### Task statement
A faithful copy of all the records is needed, with the pictures omitted.

--------

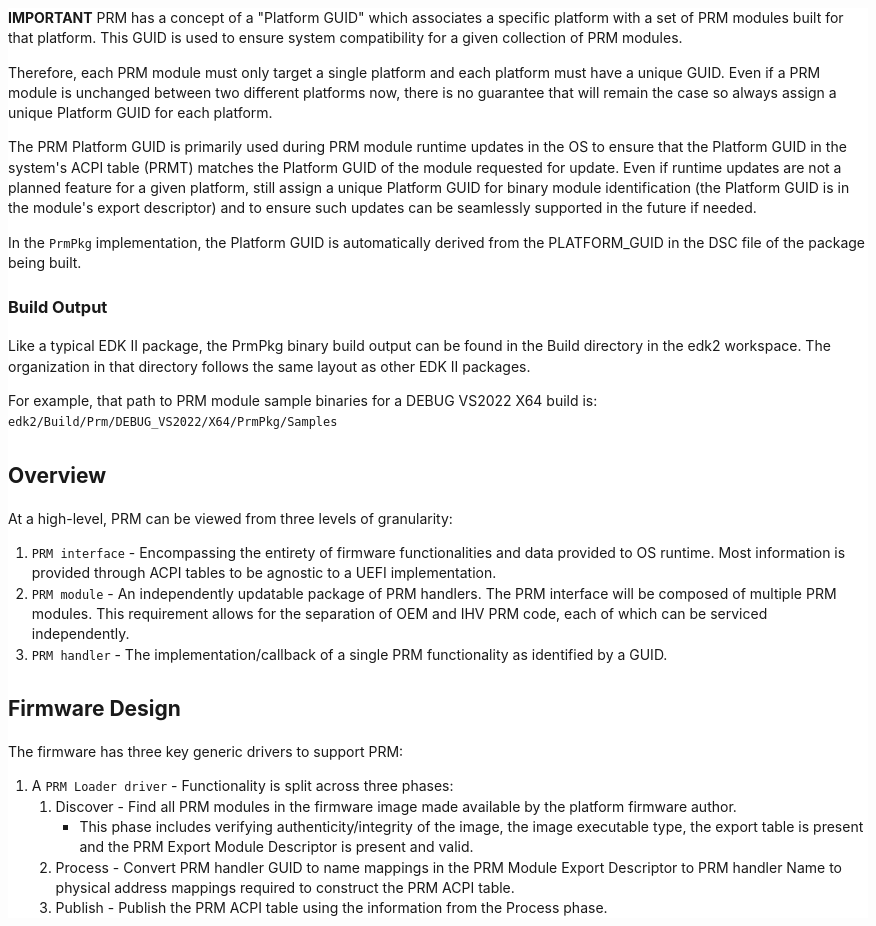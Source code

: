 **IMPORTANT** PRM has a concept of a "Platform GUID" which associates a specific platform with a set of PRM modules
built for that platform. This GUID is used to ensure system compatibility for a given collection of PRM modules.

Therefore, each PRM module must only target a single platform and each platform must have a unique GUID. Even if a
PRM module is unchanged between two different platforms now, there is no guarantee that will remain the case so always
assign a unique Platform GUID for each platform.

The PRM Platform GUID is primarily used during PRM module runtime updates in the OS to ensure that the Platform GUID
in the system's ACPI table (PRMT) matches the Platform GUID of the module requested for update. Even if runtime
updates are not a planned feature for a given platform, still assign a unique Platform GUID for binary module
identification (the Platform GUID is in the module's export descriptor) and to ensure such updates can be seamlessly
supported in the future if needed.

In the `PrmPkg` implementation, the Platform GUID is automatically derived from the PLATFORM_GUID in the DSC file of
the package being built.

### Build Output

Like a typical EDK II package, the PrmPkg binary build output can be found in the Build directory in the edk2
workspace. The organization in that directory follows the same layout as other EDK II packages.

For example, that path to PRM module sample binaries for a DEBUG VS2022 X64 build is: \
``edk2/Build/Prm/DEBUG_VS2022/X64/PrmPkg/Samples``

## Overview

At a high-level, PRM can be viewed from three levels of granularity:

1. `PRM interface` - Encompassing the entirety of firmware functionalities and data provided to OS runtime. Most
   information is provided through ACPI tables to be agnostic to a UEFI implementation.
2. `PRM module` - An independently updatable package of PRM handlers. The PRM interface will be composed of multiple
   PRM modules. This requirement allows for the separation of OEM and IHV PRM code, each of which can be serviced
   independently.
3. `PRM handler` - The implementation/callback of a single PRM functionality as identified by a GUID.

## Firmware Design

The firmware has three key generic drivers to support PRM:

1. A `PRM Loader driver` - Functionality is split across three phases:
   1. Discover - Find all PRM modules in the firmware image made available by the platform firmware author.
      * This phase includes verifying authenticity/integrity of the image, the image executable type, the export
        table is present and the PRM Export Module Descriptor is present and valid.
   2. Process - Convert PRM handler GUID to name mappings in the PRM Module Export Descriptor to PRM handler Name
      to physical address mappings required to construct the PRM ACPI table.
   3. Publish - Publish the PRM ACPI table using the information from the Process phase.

--------

### Solution to this problem
Source code

: **IMPORTANT** PRM has a concept of a "Platform GUID" which associates a specific platform with a set of PRM modules
built for that platform. This GUID is used to ensure system compatibility for a given collection of PRM modules.

Therefore, each PRM module must only target a single platform and each platform must have a unique GUID. Even if a
PRM module is unchanged between two different platforms now, there is no guarantee that will remain the case so always
assign a unique Platform GUID for each platform.

The PRM Platform GUID is primarily used during PRM module runtime updates in the OS to ensure that the Platform GUID
in the system's ACPI table (PRMT) matches the Platform GUID of the module requested for update. Even if runtime
updates are not a planned feature for a given platform, still assign a unique Platform GUID for binary module
identification (the Platform GUID is in the module's export descriptor) and to ensure such updates can be seamlessly
supported in the future if needed.

In the `PrmPkg` implementation, the Platform GUID is automatically derived from the PLATFORM_GUID in the DSC file of
the package being built.

### Build Output

Like a typical EDK II package, the PrmPkg binary build output can be found in the Build directory in the edk2
workspace. The organization in that directory follows the same layout as other EDK II packages.

For example, that path to PRM module sample binaries for a DEBUG VS2022 X64 build is: \
``edk2/Build/Prm/DEBUG_VS2022/X64/PrmPkg/Samples``

## Overview

At a high-level, PRM can be viewed from three levels of granularity:

1. `PRM interface` - Encompassing the entirety of firmware functionalities and data provided to OS runtime. Most
   information is provided through ACPI tables to be agnostic to a UEFI implementation.
2. `PRM module` - An independently updatable package of PRM handlers. The PRM interface will be composed of multiple
   PRM modules. This requirement allows for the separation of OEM and IHV PRM code, each of which can be serviced
   independently.
3. `PRM handler` - The implementation/callback of a single PRM functionality as identified by a GUID.

## Firmware Design

The firmware has three key generic drivers to support PRM:

1. A `PRM Loader driver` - Functionality is split across three phases:
   1. Discover - Find all PRM modules in the firmware image made available by the platform firmware author.
      * This phase includes verifying authenticity/integrity of the image, the image executable type, the export
        table is present and the PRM Export Module Descriptor is present and valid.
   2. Process - Convert PRM handler GUID to name mappings in the PRM Module Export Descriptor to PRM handler Name
      to physical address mappings required to construct the PRM ACPI table.
   3. Publish - Publish the PRM ACPI table using the information from the Process phase.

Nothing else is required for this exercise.